With the death of Freddie Gray while in the custody of Baltimore police and the ensuing protest against both police violence and the conditions of hopelessness in large portions of Baltimore’s African-American community, we had plenty to talk about. The issues in the theory and history we had been discussing were being activated right before our eyes.

As a teacher, these are the moments liberal education feels most powerful to me. The issues we read about are very much part of our world, not just parts of books we assign in class. As a citizen, these are the moments when I recognize the urgency to break out of the cycles of institutionalized violence and despair that plague large portions of our country — and that reverberate on our campus. As W.E.B. DuBois emphasized so long ago, we must use the empowerment of our education to change the conditions that reproduce violence, poverty and injustice.

This is what many of us hope for when we study — that broad, contextual learning can make a difference in changing the world for the better.

UPDATE:

Just received this email about an event on campus Monday.

  On Monday, May 4th, from 11am- 1pm, the Student of Color community will be participating in #BlackoutUsdan. A movement to takeover and speak out against the injustices and trauma that persist on this campus and in the world. We are standing in solidarity with Baltimore and other marginalized communities to reiterate that Black Lives Matter. Your support and empathy for this blackout is very important to us. We want our stories to be heard, our faces to be seen, and for the Wesleyan community to move beyond “diversity university” and embody a socially conscious, just, and welcoming atmosphere.  
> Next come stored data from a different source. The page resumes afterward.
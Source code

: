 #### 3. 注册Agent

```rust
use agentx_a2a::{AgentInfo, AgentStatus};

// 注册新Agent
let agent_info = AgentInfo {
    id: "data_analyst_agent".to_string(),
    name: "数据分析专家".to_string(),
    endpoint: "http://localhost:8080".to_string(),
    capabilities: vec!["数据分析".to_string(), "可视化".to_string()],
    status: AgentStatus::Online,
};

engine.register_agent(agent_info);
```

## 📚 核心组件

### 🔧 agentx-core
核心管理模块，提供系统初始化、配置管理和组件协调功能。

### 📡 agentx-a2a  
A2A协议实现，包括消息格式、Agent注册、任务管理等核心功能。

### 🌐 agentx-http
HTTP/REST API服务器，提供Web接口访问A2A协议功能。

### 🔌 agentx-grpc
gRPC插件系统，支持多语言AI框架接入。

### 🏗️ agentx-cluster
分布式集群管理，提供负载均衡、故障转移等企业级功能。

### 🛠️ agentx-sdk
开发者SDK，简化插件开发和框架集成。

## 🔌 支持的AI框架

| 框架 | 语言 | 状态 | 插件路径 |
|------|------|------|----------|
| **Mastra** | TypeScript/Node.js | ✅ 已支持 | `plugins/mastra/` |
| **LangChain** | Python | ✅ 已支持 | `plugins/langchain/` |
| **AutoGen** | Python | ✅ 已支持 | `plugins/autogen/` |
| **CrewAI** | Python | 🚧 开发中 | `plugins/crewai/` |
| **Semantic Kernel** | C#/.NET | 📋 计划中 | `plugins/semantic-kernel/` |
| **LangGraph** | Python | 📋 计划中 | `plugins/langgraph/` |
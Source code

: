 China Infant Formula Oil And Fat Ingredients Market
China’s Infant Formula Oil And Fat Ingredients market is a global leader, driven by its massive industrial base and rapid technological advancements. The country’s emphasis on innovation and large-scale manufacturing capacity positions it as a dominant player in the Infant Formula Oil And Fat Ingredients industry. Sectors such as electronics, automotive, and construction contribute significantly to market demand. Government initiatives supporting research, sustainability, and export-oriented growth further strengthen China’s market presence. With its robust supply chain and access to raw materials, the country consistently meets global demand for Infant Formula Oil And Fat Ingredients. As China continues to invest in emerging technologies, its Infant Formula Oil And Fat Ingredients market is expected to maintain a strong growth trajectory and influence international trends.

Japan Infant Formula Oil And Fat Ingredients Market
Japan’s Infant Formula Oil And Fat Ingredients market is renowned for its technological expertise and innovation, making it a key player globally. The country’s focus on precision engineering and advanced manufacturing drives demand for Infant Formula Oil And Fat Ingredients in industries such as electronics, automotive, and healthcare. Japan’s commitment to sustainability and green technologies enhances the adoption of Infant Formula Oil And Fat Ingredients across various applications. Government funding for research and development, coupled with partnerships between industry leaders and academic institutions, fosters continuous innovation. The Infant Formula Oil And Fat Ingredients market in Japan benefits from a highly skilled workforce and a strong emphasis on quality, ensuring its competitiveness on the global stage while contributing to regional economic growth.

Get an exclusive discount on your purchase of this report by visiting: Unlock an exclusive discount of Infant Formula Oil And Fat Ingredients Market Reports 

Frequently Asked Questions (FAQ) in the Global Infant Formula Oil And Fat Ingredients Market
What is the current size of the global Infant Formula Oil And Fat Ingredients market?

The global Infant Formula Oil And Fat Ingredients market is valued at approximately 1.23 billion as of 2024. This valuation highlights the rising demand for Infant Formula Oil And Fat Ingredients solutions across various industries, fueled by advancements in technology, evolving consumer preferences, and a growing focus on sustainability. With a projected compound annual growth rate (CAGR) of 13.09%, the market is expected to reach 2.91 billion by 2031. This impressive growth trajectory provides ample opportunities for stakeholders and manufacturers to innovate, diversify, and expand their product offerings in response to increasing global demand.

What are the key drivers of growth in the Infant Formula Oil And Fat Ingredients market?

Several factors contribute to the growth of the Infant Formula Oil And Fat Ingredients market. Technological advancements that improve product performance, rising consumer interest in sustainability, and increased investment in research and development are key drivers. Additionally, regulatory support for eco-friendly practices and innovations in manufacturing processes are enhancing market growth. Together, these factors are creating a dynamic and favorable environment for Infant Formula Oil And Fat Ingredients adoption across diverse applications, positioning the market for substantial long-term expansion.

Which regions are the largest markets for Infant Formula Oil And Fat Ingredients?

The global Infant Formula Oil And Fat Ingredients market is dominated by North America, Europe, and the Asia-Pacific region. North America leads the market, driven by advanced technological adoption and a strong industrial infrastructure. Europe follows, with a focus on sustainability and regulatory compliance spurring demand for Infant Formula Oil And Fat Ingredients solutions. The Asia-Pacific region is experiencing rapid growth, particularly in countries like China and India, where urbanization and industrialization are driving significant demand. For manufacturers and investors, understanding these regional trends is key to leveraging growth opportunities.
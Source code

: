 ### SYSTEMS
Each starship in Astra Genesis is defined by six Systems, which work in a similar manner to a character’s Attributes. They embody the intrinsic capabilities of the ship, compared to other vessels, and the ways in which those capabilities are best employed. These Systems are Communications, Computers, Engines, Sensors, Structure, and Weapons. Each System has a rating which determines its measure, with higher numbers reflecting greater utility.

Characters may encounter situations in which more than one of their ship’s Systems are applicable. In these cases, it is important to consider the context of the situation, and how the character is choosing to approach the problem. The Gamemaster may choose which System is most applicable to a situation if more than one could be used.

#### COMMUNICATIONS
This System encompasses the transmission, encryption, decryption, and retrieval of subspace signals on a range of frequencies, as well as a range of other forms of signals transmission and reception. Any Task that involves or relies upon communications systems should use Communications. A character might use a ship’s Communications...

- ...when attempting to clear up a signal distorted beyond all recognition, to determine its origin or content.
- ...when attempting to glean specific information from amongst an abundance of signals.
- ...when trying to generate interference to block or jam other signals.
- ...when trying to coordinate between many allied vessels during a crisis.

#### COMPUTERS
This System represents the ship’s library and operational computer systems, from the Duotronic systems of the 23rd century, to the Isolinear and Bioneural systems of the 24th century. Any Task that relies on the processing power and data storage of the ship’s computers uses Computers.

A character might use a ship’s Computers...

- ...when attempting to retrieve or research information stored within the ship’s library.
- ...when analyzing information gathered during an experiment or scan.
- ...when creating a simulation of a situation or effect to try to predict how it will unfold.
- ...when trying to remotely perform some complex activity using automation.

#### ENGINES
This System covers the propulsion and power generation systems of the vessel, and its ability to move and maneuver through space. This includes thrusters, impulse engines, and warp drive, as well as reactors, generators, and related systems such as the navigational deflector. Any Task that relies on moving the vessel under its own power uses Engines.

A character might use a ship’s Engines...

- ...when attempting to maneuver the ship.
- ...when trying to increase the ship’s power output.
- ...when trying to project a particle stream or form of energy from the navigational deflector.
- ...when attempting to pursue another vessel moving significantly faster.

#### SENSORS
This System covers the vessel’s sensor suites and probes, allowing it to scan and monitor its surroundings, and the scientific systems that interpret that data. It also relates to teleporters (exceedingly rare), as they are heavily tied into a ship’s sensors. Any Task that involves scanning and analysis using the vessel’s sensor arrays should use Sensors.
          We can make Wesleyan a better place for marginalized and underrepresented students. We can be the true agents of change through open dialogue and expressions of philos love that combats systematic oppression. You know they say “we are the future”, so let’s embody it for ourselves. 
       We encourage all allies to come, listen to and support  your peers.

There will be follow up conversations about how to implement change on our campus.